The bill increases transparency and congressional oversight of foreign-linked actors—potentially improving detection of foreign influence—but does so by imposing new compliance costs, slowing executive flexibility, creating risks of politicization, and introducing short-term uncertainty through a five-year sunset.
Nonprofits, state governments, and the public: entities tied to listed foreign state-controlled actors must disclose activities and funding under FARA, improving detection of foreign influence and overall transparency.
Federal employees, Congress, and taxpayers: a formal interagency consultative process plus an explicit Congressional approval role for adding/removing countries strengthens coordination and legislative oversight of which countries are subject to the statute.

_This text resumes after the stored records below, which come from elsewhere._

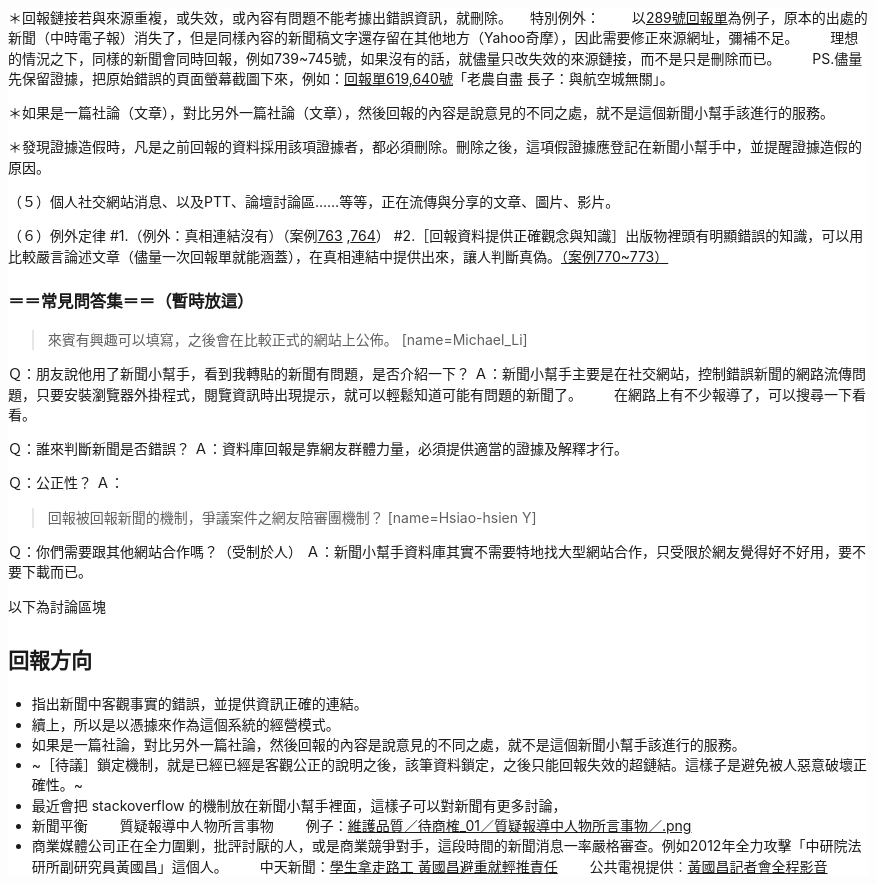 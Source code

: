 ＊回報鏈接若與來源重複，或失效，或內容有問題不能考據出錯誤資訊，就刪除。
　特別例外：
　　以[289號回報單](http://newshelper.g0v.tw/index/log/289)為例子，原本的出處的新聞（中時電子報）消失了，但是同樣內容的新聞稿文字還存留在其他地方（Yahoo奇摩），因此需要修正來源網址，彌補不足。
　　理想的情況之下，同樣的新聞會同時回報，例如739~745號，如果沒有的話，就儘量只改失效的來源鏈接，而不是只是刪除而已。
　　PS.儘量先保留證據，把原始錯誤的頁面螢幕截圖下來，例如：[回報單619,640號](http://newshelper.g0v.tw/?q=%E8%88%AA%E7%A9%BA%E5%9F%8E)「老農自盡 長子：與航空城無關」。

＊如果是一篇社論（文章），對比另外一篇社論（文章），然後回報的內容是說意見的不同之處，就不是這個新聞小幫手該進行的服務。

＊發現證據造假時，凡是之前回報的資料採用該項證據者，都必須刪除。刪除之後，這項假證據應登記在新聞小幫手中，並提醒證據造假的原因。

（５）個人社交網站消息、以及PTT、論壇討論區……等等，正在流傳與分享的文章、圖片、影片。

（６）例外定律
#1.（例外：真相連結沒有）（案例[763](http://newshelper.g0v.tw/index/log/763) ,[764](http://newshelper.g0v.tw/index/log/764)）
#2.［回報資料提供正確觀念與知識］出版物裡頭有明顯錯誤的知識，可以用比較嚴言論述文章（儘量一次回報單就能涵蓋），在真相連結中提供出來，讓人判斷真偽。[（案例770~773）](http://newshelper.g0v.tw/?q=ISBN%EF%BC%9A9789862724743)



### ＝＝常見問答集＝＝（暫時放這）

> 來賓有興趣可以填寫，之後會在比較正式的網站上公佈。
> [name=Michael_Li]

Ｑ：朋友說他用了新聞小幫手，看到我轉貼的新聞有問題，是否介紹一下？
Ａ：新聞小幫手主要是在社交網站，控制錯誤新聞的網路流傳問題，只要安裝瀏覽器外掛程式，閱覽資訊時出現提示，就可以輕鬆知道可能有問題的新聞了。
　　在網路上有不少報導了，可以搜尋一下看看。


Ｑ：誰來判斷新聞是否錯誤？
Ａ：資料庫回報是靠網友群體力量，必須提供適當的證據及解釋才行。


Ｑ：公正性？
Ａ：
> 回報被回報新聞的機制，爭議案件之網友陪審團機制？
> [name=Hsiao-hsien Y]


Ｑ：你們需要跟其他網站合作嗎？（受制於人）
Ａ：新聞小幫手資料庫其實不需要特地找大型網站合作，只受限於網友覺得好不好用，要不要下載而已。






以下為討論區塊
## 回報方向

- 指出新聞中客觀事實的錯誤，並提供資訊正確的連結。
- 續上，所以是以憑據來作為這個系統的經營模式。
- 如果是一篇社論，對比另外一篇社論，然後回報的內容是說意見的不同之處，就不是這個新聞小幫手該進行的服務。
- ~［待議］鎖定機制，就是已經已經是客觀公正的說明之後，該筆資料鎖定，之後只能回報失效的超鏈結。這樣子是避免被人惡意破壞正確性。~
- 最近會把 stackoverflow 的機制放在新聞小幫手裡面，這樣子可以對新聞有更多討論，
- 新聞平衡
　　質疑報導中人物所言事物
　　例子：[維護品質／待商榷_01／質疑報導中人物所言事物／.png](https://docs.google.com/file/d/0B6ASgY1GMSOhbkFidHdpMl9NeUU/edit)
- 商業媒體公司正在全力圍剿，批評討厭的人，或是商業競爭對手，這段時間的新聞消息一率嚴格審查。例如2012年全力攻擊「中研院法研所副研究員黃國昌」這個人。
　　中天新聞：[學生拿走路工 黃國昌避重就輕推責任](http://www.youtube.com/watch?v=1cTPjfSfntY)
　　公共電視提供︰[黃國昌記者會全程影音](http://www.youtube.com/watch?v=hAB0oMFhWKY)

All Americans/taxpayers: an automatic five-year sunset requires Congress to reassess and prevents indefinite extension of the Act's changes, limiting long-term regulatory or spending commitments unless actively renewed.
Nonprofits and U.S.-based organizations working with listed foreign entities: new FARA registration requirements will raise compliance costs and legal burdens for many organizations.
Taxpayers and national security decisionmakers: requiring consultation and congressional sign-off can slow the Executive's ability to quickly add or remove countries, delaying responses to emerging foreign-policy threats.
Federal employees, state governments, and Congress: expanded congressional involvement and rigid approval procedures risk politicizing routine foreign-policy updates and increasing legislative workload, causing procedural delays.
Based on analysis of 4 sections of legislative text.
Narrows FARA exemptions for agents of foreign principals tied to certain listed countries and requires congressional approval to add/remove countries; changes expire after five years.
Introduced October 23, 2025 by John Cornyn · Last progress October 23, 2025
Requires people and organizations who act on behalf of foreign principals owned or controlled by certain listed countries to register under the Foreign Agents Registration Act (FARA) by removing several existing exemptions for those agents. It also requires Congress to approve any additions or removals of countries on the State Department’s listed-country provision through a narrowly defined joint resolution process, and the changes automatically expire five years after enactment.